Who gets injure past free downloads? Salvage a handful of super-successes like Celine Dion, none of u.s.. We only go helped.

Well-nigh consumers have no problem paying for amusement. If the music industry had a shred of sense, they'd have addressed this trouble seven years ago, when people similar Michael Camp were trying to obtain legitimate licenses for music online. Instead, the industrywide attitude was, "It'll go away". That'southward the same attitude CBS Records had about stone 'n' roll when Mitch Miller was head of A&R. (And you wondered why they passed on The Beatles and The Rolling Stones.)

NARAS and RIAA are moaning about the little mom-and-pop stores being shoved out of business; no one worked harder to shove them out than our own industry, which greeted every new mega-music store with glee, and offered steep discounts to Target, WalMart, et al, for stocking their CDs. The Cyberspace has zip to do with store closings and lowered sales.

And for those of united states with major label contracts who want some of our music bachelor for free downloading...well, the record companies own our masters, our outtakes, even our demos, and they won't let it. Furthermore, they own our voices for the duration of the contract, and then nosotros tin can't mail service a live rails for downloading even if we want to.

If you think about it, the music manufacture should be rejoicing at this new technological advance. Hither'due south a foolproof style to deliver music to millions who might otherwise never purchase a CD in a store. The cross-marketing opportunities are unbelievable.
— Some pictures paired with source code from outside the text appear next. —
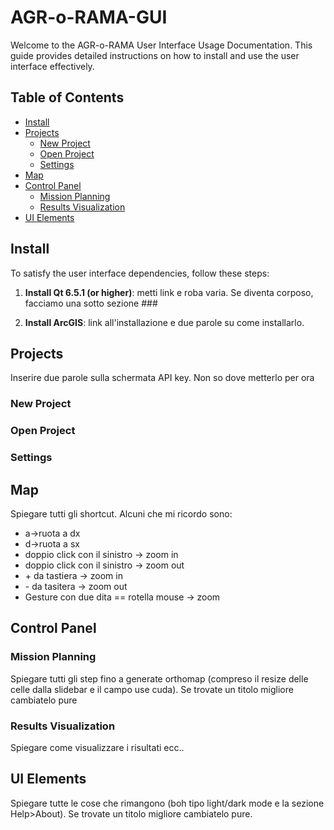# AGR-o-RAMA-GUI

Welcome to the AGR-o-RAMA User Interface Usage Documentation. This guide provides detailed instructions on how to install and use the user interface effectively.

## Table of Contents

- [Install](#install)
- [Projects](#projects)
  - [New Project](#new-project)
  - [Open Project](#open-project)
  - [Settings](#settings) 
- [Map](#map)
- [Control Panel](#control-panel)
  - [Mission Planning](#mission-planning)
  - [Results Visualization](#results-visualization)
- [UI Elements](#ui-elements)

## Install

To satisfy the user interface dependencies, follow these steps:

1. **Install Qt 6.5.1 (or higher)**: metti link e roba varia. Se diventa corposo, facciamo una sotto sezione ###

2. **Install ArcGIS**: link all'installazione e due parole su come installarlo.

## Projects
Inserire due parole sulla schermata API key. Non so dove metterlo per ora

### New Project
### Open Project
### Settings 

## Map

Spiegare tutti gli shortcut. Alcuni che mi ricordo sono: 
- a->ruota a dx
- d->ruota a sx
- doppio click con il sinistro -> zoom in
- doppio click con il sinistro -> zoom out
- \+ da tastiera -> zoom in
- \- da tasitera -> zoom out
- Gesture con due dita == rotella mouse -> zoom 

## Control Panel

### Mission Planning
Spiegare tutti gli step fino a generate orthomap (compreso il resize delle celle dalla slidebar e il campo use cuda). Se trovate un titolo migliore cambiatelo pure

### Results Visualization
Spiegare come visualizzare i risultati ecc..

## UI Elements
Spiegare tutte le cose che rimangono (boh tipo light/dark mode e la sezione Help>About). Se trovate un titolo migliore cambiatelo pure.
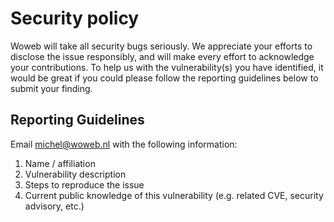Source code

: # Security policy
Woweb will take all security bugs seriously. We appreciate your efforts to disclose the issue responsibly, and will make every effort to acknowledge your contributions. To help us with the vulnerability(s) you have identified, it would be great if you could please follow the reporting guidelines below to submit your finding.

## Reporting Guidelines

Email michel@woweb.nl with the following information:

1. Name / affiliation
2. Vulnerability description
3. Steps to reproduce the issue
4. Current public knowledge of this vulnerability (e.g. related CVE, security advisory, etc.)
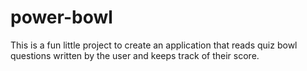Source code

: # power-bowl
This is a fun little project to create an application that reads quiz bowl questions written by the user and keeps track of their score.
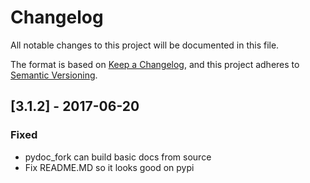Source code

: # Changelog
All notable changes to this project will be documented in this file.

The format is based on [Keep a Changelog](https://keepachangelog.com/en/1.0.0/),
and this project adheres to [Semantic Versioning](https://semver.org/spec/v2.0.0.html).

## [3.1.2] - 2017-06-20
### Fixed
- pydoc_fork can build basic docs from source
- Fix README.MD so it looks good on pypi
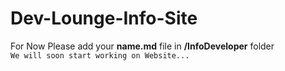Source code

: # Dev-Lounge-Info-Site

For Now Please add your **name.md** file in **/InfoDeveloper** folder <br>
`We will soon start working on Website...`
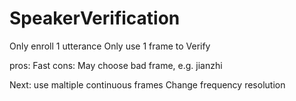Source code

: # SpeakerVerification

Only enroll 1 utterance
Only use 1 frame to Verify

pros: Fast
cons: May choose bad frame, e.g. jianzhi


Next: use maltiple continuous frames
Change frequency resolution



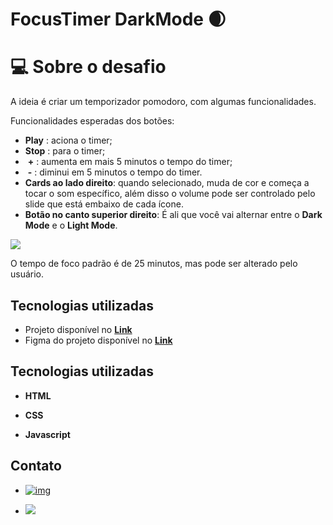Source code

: # FocusTimer DarkMode 🌒



# 💻 Sobre o desafio

A ideia é criar um temporizador pomodoro, com algumas funcionalidades.

Funcionalidades esperadas dos botões:

- **Play**  : aciona o timer;
- **Stop**  : para o timer;
- ​    **\+**    : aumenta em mais 5 minutos o tempo do timer;
- ​    **\-**    : diminui em 5 minutos o tempo do timer.
- **Cards ao lado direito**: quando selecionado, muda de cor e começa a tocar o som específico, além disso o volume pode ser controlado pelo slide que está embaixo de cada ícone.
- **Botão no canto superior direito**: É ali que você vai alternar entre o **Dark Mode** e o **Light Mode**.



![](https://efficient-sloth-d85.notion.site/image/https%3A%2F%2Fs3-us-west-2.amazonaws.com%2Fsecure.notion-static.com%2F949f1b12-3170-4152-ad0b-9474bd1b36d1%2FUntitled.png?table=block&id=7c20b83b-be48-4d1c-b445-61e9badb1a80&spaceId=08f749ff-d06d-49a8-a488-9846e081b224&width=1320&userId=&cache=v2)





O tempo de foco padrão é de 25 minutos, mas pode ser alterado pelo usuário.



## Tecnologias utilizadas

- Projeto disponível no [**Link**](https://fabioluizz.github.io/RocketSeat-Explorer-Stage-05-Desafio-02-/)	
- Figma do projeto disponível no [**Link**](https://www.figma.com/file/w1bQy3TgXVNFrA1jqv9KTE/Stage-05---Dark-Mode-FocusTimer-(Copy)?node-id=0%3A8)

## Tecnologias utilizadas

- **HTML** 

- **CSS** 

- **Javascript**

  

## Contato

- [![img](https://camo.githubusercontent.com/b8a1ffcb4b0a201641870c9e5610f496c34ea8ec09af3522823e75eb4df26d9a/68747470733a2f2f696d672e736869656c64732e696f2f62616467652f2d4c696e6b6564496e2d3232323232323f7374796c653d666c61742d737175617265266c6f676f3d4c696e6b6564696e266c6f676f436f6c6f723d7768697465266c696e6b3d68747470733a2f2f7777772e6c696e6b6564696e2e636f6d2f696e2f7375646970746f67686f736839392f)](https://www.linkedin.com/in/fabioluizz/)

- <a href="mailto: fabioluis19341@gmail.com"><img src="https://img.shields.io/badge/-Gmail-c14438?style=flat&logo=Gmail&logoColor=white"/></a>



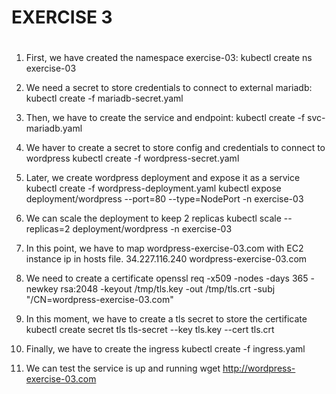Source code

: # 
# EXERCISE 3
#

1. First, we have created the namespace exercise-03:
kubectl create ns exercise-03

2. We need a secret to store credentials to connect to external mariadb:
kubectl create -f mariadb-secret.yaml

3. Then, we have to create the service and endpoint:
kubectl create -f svc-mariadb.yaml

4. We haver to create a secret to store config and credentials to connect to wordpress
kubectl create -f wordpress-secret.yaml

4. Later, we create wordpress deployment and expose it as a service
kubectl create -f wordpress-deployment.yaml
kubectl expose deployment/wordpress --port=80 --type=NodePort -n exercise-03

5. We can scale the deployment to keep 2 replicas
kubectl scale --replicas=2 deployment/wordpress -n exercise-03

6. In this point, we have to map wordpress-exercise-03.com with EC2 instance ip in hosts file.
34.227.116.240  wordpress-exercise-03.com

7. We need to create a certificate
openssl req -x509 -nodes -days 365 -newkey rsa:2048 -keyout /tmp/tls.key -out /tmp/tls.crt -subj "/CN=wordpress-exercise-03.com"

8. In this moment, we have to create a tls secret to store the certificate
kubectl create secret tls tls-secret --key tls.key --cert tls.crt

6. Finally, we have to create the ingress
kubectl create -f ingress.yaml

7. We can test the service is up and running
wget http://wordpress-exercise-03.com


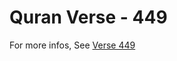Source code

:# Quran Verse - 449 

For more infos, See [Verse 449](https://www.quranbookk.com/quran/search?q=449)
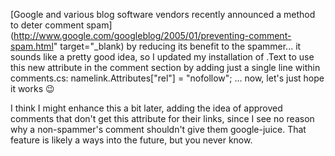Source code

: [Google and various blog software vendors recently announced a method to deter comment spam](http://www.google.com/googleblog/2005/01/preventing-comment-spam.html" target="_blank) by reducing its benefit to the spammer... it sounds like a pretty good idea, so I updated my installation of .Text to use this new attribute in the comment section by adding just a single line within comments.cs: namelink.Attributes["rel"] = "nofollow"; ... now, let's just hope it works 😉

I think I might enhance this a bit later, adding the idea of approved comments that don't get this attribute for their links, since I see no reason why a non-spammer's comment shouldn't give them google-juice. That feature is likely a ways into the future, but you never know.
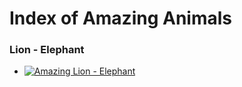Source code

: 
# Index of Amazing Animals


### Lion - Elephant

- [![Amazing Lion - Elephant](https://pbs.twimg.com/media/DZriDW0XkAA-_dH.jpg:large)](https://twitter.com/LatestKruger/status/980344432393375744)
                        
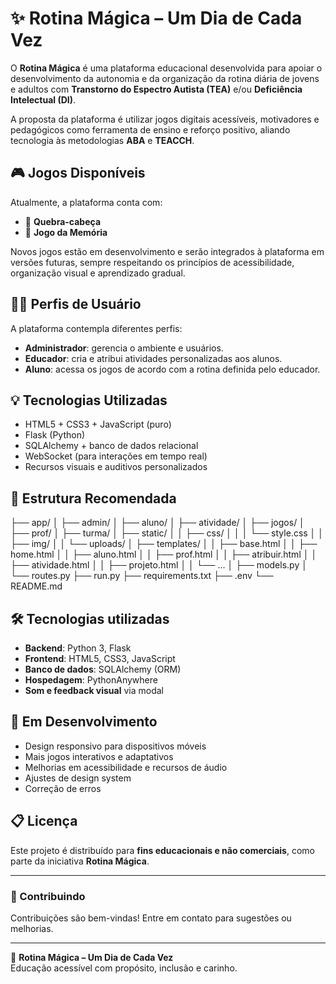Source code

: # ✨ Rotina Mágica – Um Dia de Cada Vez

O **Rotina Mágica** é uma plataforma educacional desenvolvida para apoiar o desenvolvimento da autonomia e da organização da rotina diária de jovens e adultos com **Transtorno do Espectro Autista (TEA)** e/ou **Deficiência Intelectual (DI)**.

A proposta da plataforma é utilizar jogos digitais acessíveis, motivadores e pedagógicos como ferramenta de ensino e reforço positivo, aliando tecnologia às metodologias **ABA** e **TEACCH**.

## 🎮 Jogos Disponíveis

Atualmente, a plataforma conta com:

- 🧩 **Quebra-cabeça**
- 🧠 **Jogo da Memória**

Novos jogos estão em desenvolvimento e serão integrados à plataforma em versões futuras, sempre respeitando os princípios de acessibilidade, organização visual e aprendizado gradual.

## 👩‍🏫 Perfis de Usuário

A plataforma contempla diferentes perfis:

- **Administrador**: gerencia o ambiente e usuários.
- **Educador**: cria e atribui atividades personalizadas aos alunos.
- **Aluno**: acessa os jogos de acordo com a rotina definida pelo educador.

## 💡 Tecnologias Utilizadas

- HTML5 + CSS3 + JavaScript (puro)
- Flask (Python)
- SQLAlchemy + banco de dados relacional
- WebSocket (para interações em tempo real)
- Recursos visuais e auditivos personalizados

## 📁 Estrutura Recomendada

├── app/
│ ├── admin/
│ ├── aluno/
│ ├── atividade/
│ ├── jogos/
│ ├── prof/
│ ├── turma/
│ ├── static/
│ │ ├── css/
│ │ │ └── style.css
│ │ ├── img/
│ │ └── uploads/
│ ├── templates/
│ │ ├── base.html
│ │ ├── home.html
│ │ ├── aluno.html
│ │ ├── prof.html
│ │ ├── atribuir.html
│ │ ├── atividade.html
│ │ ├── projeto.html
│ │ └── ...
│ ├── models.py
│ └── routes.py
├── run.py
├── requirements.txt
├── .env
└── README.md

## 🛠 Tecnologias utilizadas

- **Backend**: Python 3, Flask
- **Frontend**: HTML5, CSS3, JavaScript
- **Banco de dados**: SQLAlchemy (ORM)
- **Hospedagem**: PythonAnywhere
- **Som e feedback visual** via modal

## 🚧 Em Desenvolvimento

- Design responsivo para dispositivos móveis
- Mais jogos interativos e adaptativos
- Melhorias em acessibilidade e recursos de áudio
- Ajustes de design system
- Correção de erros

## 📋 Licença

Este projeto é distribuído para **fins educacionais e não comerciais**, como parte da iniciativa **Rotina Mágica**.

---

### 🙌 Contribuindo

Contribuições são bem-vindas! Entre em contato para sugestões ou melhorias.

---

🔗 **Rotina Mágica – Um Dia de Cada Vez**  
Educação acessível com propósito, inclusão e carinho.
Costs are minimal, shipping nonexistent--a staggering vehicle for higher earnings and lower costs. Instead, they're running effectually like chickens with their heads cut off, haemorrhage on anybody and making no sense.

There is goose egg evidence that material available for free online downloading is financially harming anyone. In fact, most of the hard evidence is to the contrary.

The RIAA is correct in one thing--these are times of great change in our industry. But at a time when there are arguably only 4 record labels left in America (Sony, AOL Time Warner, Universal, BMG--and where is the RICO act when we need it?), when entire genres are glorifying the gangster mentality and losing their biggest voices to violence, when executives modify positions as often as Zsa Zsa Gabor inverse clothes, and "A&R" has become a euphemism for "Absent & Redundant," nosotros have other things to worry about.

We'll plow into Microsoft if we're not careful, folks, insisting that any household wanting an extra copy for the car, the kids, or the portable CD player, has to go out and "license" multiple copies.

As artists, we have the ear of the masses. Nosotros have the trust of the masses. By speaking out in our concerts and in the printing, we can exercise a slap-up deal to dampen this hysteria, and put the blame for the sad state of our industry right back where it belongs--in the laps of record companies, radio programmers, and our own apparent disability to organize ourselves in order to improve our own lives--and those of our fans.

If we don't accept the reins, no one will.

Biography
Janis Ian is a multiple Grammy Award winning vocalizer and writer. She has issued seventeen albums since her debut in 1967. You lot can read a longer version of this article on her Web site.